The causes of failure may be due to weaknesses to be found already in the acquisition process. The following recommendations given by Carsten Hölscher and Sabine Gangloff, both from Hewitt Germany, help to avoid the most frequent mistakes:
1. Securing the value of the acquisition by reasonable decisions on staff
The acquisition of a company will result in capital growth only if the value of the acquired company plus the value of synergy effects on the one hand exceed the purchase price plus liabilities such as company pensions, which are also passed on to the purchaser, on the other hand. Personnel issues are therefore relevant in establishing a justified purchase price as well as in the realization of growth and cost synergy effects. The personnel department plays an important role in the implementation of the acquisition strategy and is therefore to be integrated at the right time into the acquisition process.

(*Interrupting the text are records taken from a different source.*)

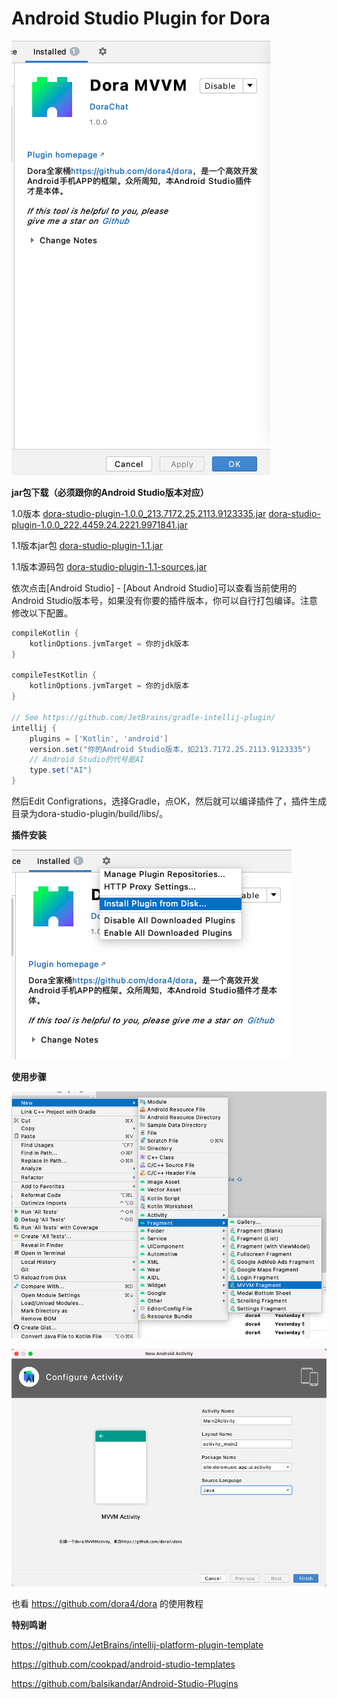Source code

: # Android Studio Plugin for Dora

![product](https://github.com/dora4/dora-studio-plugin/blob/main/art/product.png)



**jar包下载（必须跟你的Android Studio版本对应）**

1.0版本
<a href='https://github.com/dora4/dora-studio-plugin/blob/main/art/dora-studio-plugin-1.0.0_213.7172.25.2113.9123335.jar'>dora-studio-plugin-1.0.0_213.7172.25.2113.9123335.jar</a>
<a href='https://github.com/dora4/dora-studio-plugin/blob/main/art/dora-studio-plugin-1.0.0_222.4459.24.2221.9971841.jar'>dora-studio-plugin-1.0.0_222.4459.24.2221.9971841.jar</a>

1.1版本jar包
<a href='https://github.com/dora4/dora-studio-plugin/blob/main/art/dora-studio-plugin-1.1.jar'>dora-studio-plugin-1.1.jar</a>

1.1版本源码包
<a href='https://github.com/dora4/dora-studio-plugin/blob/main/art/dora-studio-plugin-1.1-sources.jar'>dora-studio-plugin-1.1-sources.jar</a>


依次点击[Android Studio] - [About Android Studio]可以查看当前使用的Android Studio版本号，如果没有你要的插件版本，你可以自行打包编译。注意修改以下配置。

```groovy
compileKotlin {
    kotlinOptions.jvmTarget = 你的jdk版本
}

compileTestKotlin {
    kotlinOptions.jvmTarget = 你的jdk版本
}

// See https://github.com/JetBrains/gradle-intellij-plugin/
intellij {
    plugins = ['Kotlin', 'android']
    version.set("你的Android Studio版本，如213.7172.25.2113.9123335")
    // Android Studio的代号是AI
    type.set("AI")
}
```

然后Edit Configrations，选择Gradle，点OK，然后就可以编译插件了，插件生成目录为dora-studio-plugin/build/libs/。

**插件安装**

![install-jar](https://github.com/dora4/dora-studio-plugin/blob/main/art/install-jar.png)

**使用步骤**

![step1](https://github.com/dora4/dora-studio-plugin/blob/main/art/step1.png)

![step2](https://github.com/dora4/dora-studio-plugin/blob/main/art/step2.png)

也看 https://github.com/dora4/dora 的使用教程



**特别鸣谢**

https://github.com/JetBrains/intellij-platform-plugin-template

https://github.com/cookpad/android-studio-templates

https://github.com/balsikandar/Android-Studio-Plugins

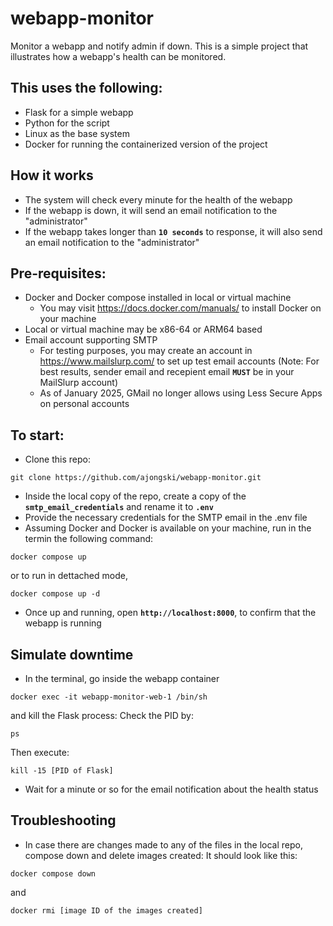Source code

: # webapp-monitor
Monitor a webapp and notify admin if down. This is a simple project that illustrates how a webapp's health can be monitored.

## This uses the following:
- Flask for a simple webapp
- Python for the script
- Linux as the base system
- Docker for running the containerized version of the project

## How it works
- The system will check every minute for the health of the webapp
- If the webapp is down, it will send an email notification to the "administrator"
- If the webapp takes longer than **`10 seconds`** to response, it will also send an email notification to the "administrator"

## Pre-requisites:
- Docker and Docker compose installed in local or virtual machine
  - You may visit https://docs.docker.com/manuals/ to install Docker on your machine
- Local or virtual machine may be x86-64 or ARM64 based
- Email account supporting SMTP
  - For testing purposes, you may create an account in https://www.mailslurp.com/ to set up test email accounts (Note: For best results, sender email and recepient email **`MUST`** be in your MailSlurp account)
  - As of January 2025, GMail no longer allows using Less Secure Apps on personal accounts

## To start:
- Clone this repo:
```
git clone https://github.com/ajongski/webapp-monitor.git
```
- Inside the local copy of the repo, create a copy of the **`smtp_email_credentials`** and rename it to **`.env`**
- Provide the necessary credentials for the SMTP email in the .env file
- Assuming Docker and Docker is available on your machine, run in the termin the following command:
```
docker compose up
```
or to run in dettached mode,
```
docker compose up -d
```
- Once up and running, open **`http://localhost:8000`**, to confirm that the webapp is running

## Simulate downtime
- In the terminal, go inside the webapp container
```
docker exec -it webapp-monitor-web-1 /bin/sh
```
and kill the Flask process:
Check the PID by:
```
ps
```
Then execute:
```
kill -15 [PID of Flask]
```
- Wait for a minute or so for the email notification about the health status

## Troubleshooting
- In case there are changes made to any of the files in the local repo, compose down and delete images created:
It should look like this:
```
docker compose down
```
and
```
docker rmi [image ID of the images created]
```
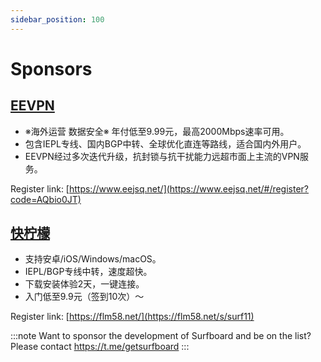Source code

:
 ```yaml
---
sidebar_position: 100
---
```


# Sponsors

## [EEVPN](https://www.eejsq.net/#/register?code=AQbio0JT)

- ※海外运营 数据安全※ 年付低至9.99元，最高2000Mbps速率可用。
- 包含IEPL专线、国内BGP中转、全球优化直连等路线，适合国内外用户。
- EEVPN经过多次迭代升级，抗封锁与抗干扰能力远超市面上主流的VPN服务。

Register link: [https://www.eejsq.net/](https://www.eejsq.net/#/register?code=AQbio0JT)

## [快柠檬](https://flm58.net/s/surf11)

- 支持安卓/iOS/Windows/macOS。
- IEPL/BGP专线中转，速度超快。
- 下载安装体验2天，一键连接。
- 入门低至9.9元（签到10次）～
  
Register link: [https://flm58.net/](https://flm58.net/s/surf11)

:::note
Want to sponsor the development of Surfboard and be on the list? Please contact https://t.me/getsurfboard 
:::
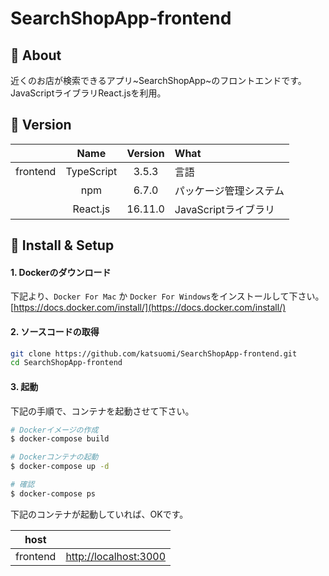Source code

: # SearchShopApp-frontend

## 💬 About

近くのお店が検索できるアプリ~SearchShopApp~のフロントエンドです。
JavaScriptライブラリReact.jsを利用。

## 🌻 Version

||Name|Version|What|
|:-:|:-:|:-:|:-|
|frontend|TypeScript|3.5.3|言語|
||npm|6.7.0|パッケージ管理システム|
||React.js|16.11.0|JavaScriptライブラリ|

## 🔰 Install & Setup

#### 1. Dockerのダウンロード

下記より、`Docker For Mac` か `Docker For Windows`をインストールして下さい。  
[https://docs.docker.com/install/](https://docs.docker.com/install/)

#### 2. ソースコードの取得

```bash
git clone https://github.com/katsuomi/SearchShopApp-frontend.git
cd SearchShopApp-frontend
```

#### 3. 起動

下記の手順で、コンテナを起動させて下さい。

```bash
# Dockerイメージの作成
$ docker-compose build

# Dockerコンテナの起動
$ docker-compose up -d

# 確認
$ docker-compose ps
```

下記のコンテナが起動していれば、OKです。

|host||
|:-:|:-:|
|frontend|[http://localhost:3000](http://localhost:3000)|
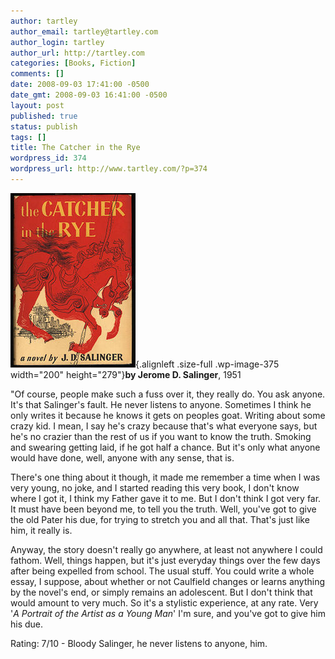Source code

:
 ```yaml
---
author: tartley
author_email: tartley@tartley.com
author_login: tartley
author_url: http://tartley.com
categories: [Books, Fiction]
comments: []
date: 2008-09-03 17:41:00 -0500
date_gmt: 2008-09-03 16:41:00 -0500
layout: post
published: true
status: publish
tags: []
title: The Catcher in the Rye
wordpress_id: 374
wordpress_url: http://www.tartley.com/?p=374
---
```


![](/assets/2008/09/catcher-in-the-rye.jpg "catcher-in-the-rye"){.alignleft
.size-full .wp-image-375 width="200" height="279"}**by Jerome D.
Salinger**, 1951

"Of course, people make such a fuss over it, they really do. You ask
anyone. It's that Salinger's fault. He never listens to anyone.
Sometimes I think he only writes it because he knows it gets on peoples
goat. Writing about some crazy kid. I mean, I say he's crazy because
that's what everyone says, but he's no crazier than the rest of us if
you want to know the truth. Smoking and swearing getting laid, if he got
half a chance. But it's only what anyone would have done, well, anyone
with any sense, that is.

There's one thing about it though, it made me remember a time when I was
very young, no joke, and I started reading this very book, I don't know
where I got it, I think my Father gave it to me. But I don't think I got
very far. It must have been beyond me, to tell you the truth. Well,
you've got to give the old Pater his due, for trying to stretch you and
all that. That's just like him, it really is.

Anyway, the story doesn't really go anywhere, at least not anywhere I
could fathom. Well, things happen, but it's just everyday things over
the few days after being expelled from school. The usual stuff. You
could write a whole essay, I suppose, about whether or not Caulfield
changes or learns anything by the novel's end, or simply remains an
adolescent. But I don't think that would amount to very much. So it's a
stylistic experience, at any rate. Very '*A Portrait of the Artist as a
Young Man*' I'm sure, and you've got to give him his due.

Rating: 7/10 - Bloody Salinger, he never listens to anyone, him.
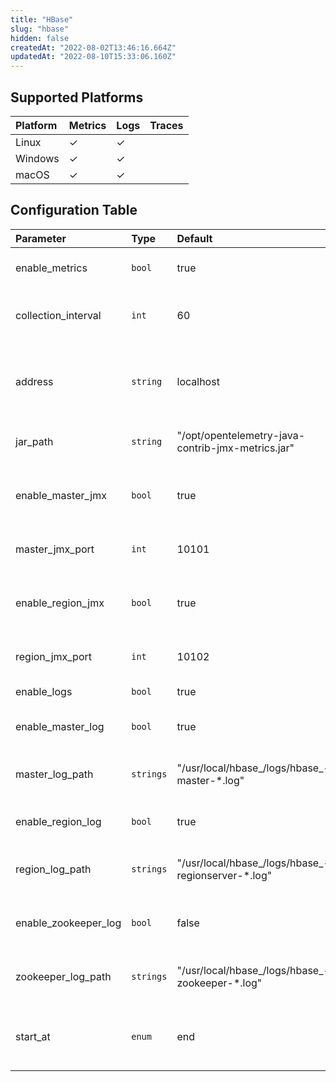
 ```yaml
---
title: "HBase"
slug: "hbase"
hidden: false
createdAt: "2022-08-02T13:46:16.664Z"
updatedAt: "2022-08-10T15:33:06.160Z"
---
```

## Supported Platforms

| Platform | Metrics | Logs | Traces |
| :------- | :------ | :--- | :----- |
| Linux    | ✓       | ✓    |        |
| Windows  | ✓       | ✓    |        |
| macOS    | ✓       | ✓    |        |

## Configuration Table

| Parameter            | Type      | Default                                             | Description                                       |
| :------------------- | :-------- | :-------------------------------------------------- | :------------------------------------------------ |
| enable_metrics       | `bool`    | true                                                | Enable to send metrics.                           |
| collection_interval  | `int`     | 60                                                  | How often (seconds) to scrape for metrics.        |
| address              | `string`  | localhost                                           | IP address or hostname to scrape for JMX metrics. |
| jar_path             | `string`  | "/opt/opentelemetry-java-contrib-jmx-metrics.jar"   | Full path to the JMX metrics jar.                 |
| enable_master_jmx    | `bool`    | true                                                | Enable to scrape master server's JMX port.        |
| master_jmx_port      | `int`     | 10101                                               | Master server's JMX Port.                         |
| enable_region_jmx    | `bool`    | true                                                | Enable to scrape region server's JMX port.        |
| region_jmx_port      | `int`     | 10102                                               | Region server's JMX Port.                         |
| enable_logs          | `bool`    | true                                                | Enable to send logs.                              |
| enable_master_log    | `bool`    | true                                                | Enable to read master logs.                       |
| master_log_path      | `strings` | "/usr/local/hbase_/logs/hbase_-master-\*.log"       | File paths to tail for master logs.               |
| enable_region_log    | `bool`    | true                                                | Enable to read region server logs.                |
| region_log_path      | `strings` | "/usr/local/hbase_/logs/hbase_-regionserver-\*.log" | File paths to tail for region server logs.        |
| enable_zookeeper_log | `bool`    | false                                               | Enable to read zookeeper logs.                    |
| zookeeper_log_path   | `strings` | "/usr/local/hbase_/logs/hbase_-zookeeper-\*.log"    | File paths to tail for zookeeper logs.            |
| start_at             | `enum`    | end                                                 | Start reading file from 'beginning' or 'end'.     |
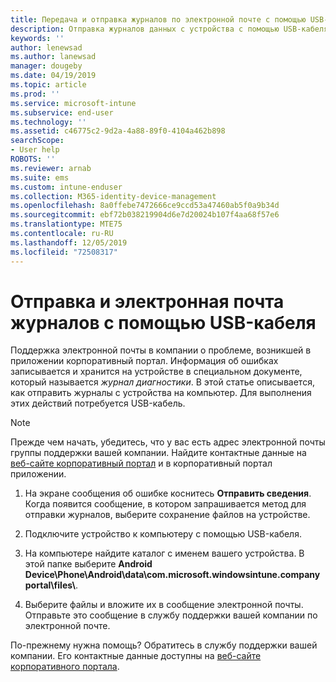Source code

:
 ```yaml
---
title: Передача и отправка журналов по электронной почте с помощью USB-кабеля | Документация Майкрософт
description: Отправка журналов данных с устройства с помощью USB-кабеля
keywords: ''
author: lenewsad
ms.author: lanewsad
manager: dougeby
ms.date: 04/19/2019
ms.topic: article
ms.prod: ''
ms.service: microsoft-intune
ms.subservice: end-user
ms.technology: ''
ms.assetid: c46775c2-9d2a-4a88-89f0-4104a462b898
searchScope:
- User help
ROBOTS: ''
ms.reviewer: arnab
ms.suite: ems
ms.custom: intune-enduser
ms.collection: M365-identity-device-management
ms.openlocfilehash: 8a0ffebe7472666ce9ccd53a47460ab5f0a9b34d
ms.sourcegitcommit: ebf72b038219904d6e7d20024b107f4aa68f57e6
ms.translationtype: MTE75
ms.contentlocale: ru-RU
ms.lasthandoff: 12/05/2019
ms.locfileid: "72508317"
---
```

# <a name="upload-and-email-logs-using-a-usb-cable"></a>Отправка и электронная почта журналов с помощью USB-кабеля

Поддержка электронной почты в компании о проблеме, возникшей в приложении корпоративный портал. Информация об ошибках записывается и хранится на устройстве в специальном документе, который называется _журнал диагностики_. В этой статье описывается, как отправить журналы с устройства на компьютер. Для выполнения этих действий потребуется USB-кабель.   

> [!Note]
> Прежде чем начать, убедитесь, что у вас есть адрес электронной почты группы поддержки вашей компании. Найдите контактные данные на [веб-сайте корпоративный портал](https://go.microsoft.com/fwlink/?linkid=2010980) и в корпоративный портал приложении. 

1. На экране сообщения об ошибке коснитесь **Отправить сведения**. Когда появится сообщение, в котором запрашивается метод для отправки журналов, выберите сохранение файлов на устройстве.  

2. Подключите устройство к компьютеру с помощью USB-кабеля. 

3. На компьютере найдите каталог с именем вашего устройства. В этой папке выберите <strong>Android Device\Phone\Android\data\com.microsoft.windowsintune.companyportal\files\\</strong>.

4. Выберите файлы и вложите их в сообщение электронной почты. Отправьте это сообщение в службу поддержки вашей компании по электронной почте.

По-прежнему нужна помощь? Обратитесь в службу поддержки вашей компании. Его контактные данные доступны на [веб-сайте корпоративного портала](https://go.microsoft.com/fwlink/?linkid=2010980).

2. Effective implementation of the acquisition strategy
In order for synergies to take effect there is the precondition of changes (new processes, new structures, new customers, new products) to take place which means that requirements on employees change as well. Generally this fact applies to the staff of the purchased company as well as to that of the buying company. It is up to the personnel department to adjust the training of human resources to the objectives of the acquisition such that employees are motivated to do what they are expected to do. In order to achieve this aim it is important for the personnel department to be informed in due time about the M&A´s objectives.
3. M&As are teamwork
The determination of the purchase price in the course of a M&A is usually made on the basis of extrapolations on business development. In this process important assumptions are valuation periods and a plan fixing the times by which certain processes have to be implemented. The contribution of the personnel department consists in providing these assumptions with regard to the development of staff costs and other liabilities. At the same time it has to check whether the timing is realistic. The quality of the assumptions does not least depend on the quality of coordination between the several business units such as strategic planning, finance department, personnel department, legal section and all other business units involved.
4. Rapidness counts
The increase in value for the purchaser among other things also depends on how quickly synergies will take effect. What is important in this respect is how much time is needed to solve personnel issues such as staffing of executive posts, change management processes, personnel restructuring, overcoming of cultural differences and communication issues. The integration planning should therefore start already during the due diligence phase. Priorities have to be set in accordance with the strategy and integration tools such as timetables and organizational structures should already be in place.
5. Avoidance of disruptions of ordinary business
In order for M&A to be successful the smooth running of ordinary business has to be ensured. The quality of relations with customers of both the purchased as well as the purchasing company should not suffer from the M&A. This fact will be in particular relevant, if staff are worried about their personal future. It is the task of the personnel department to keep these disruptions to a minimum by taking recourse to a staff controlling adjusted to this particular situation or by adapting an appropriate communication strategy.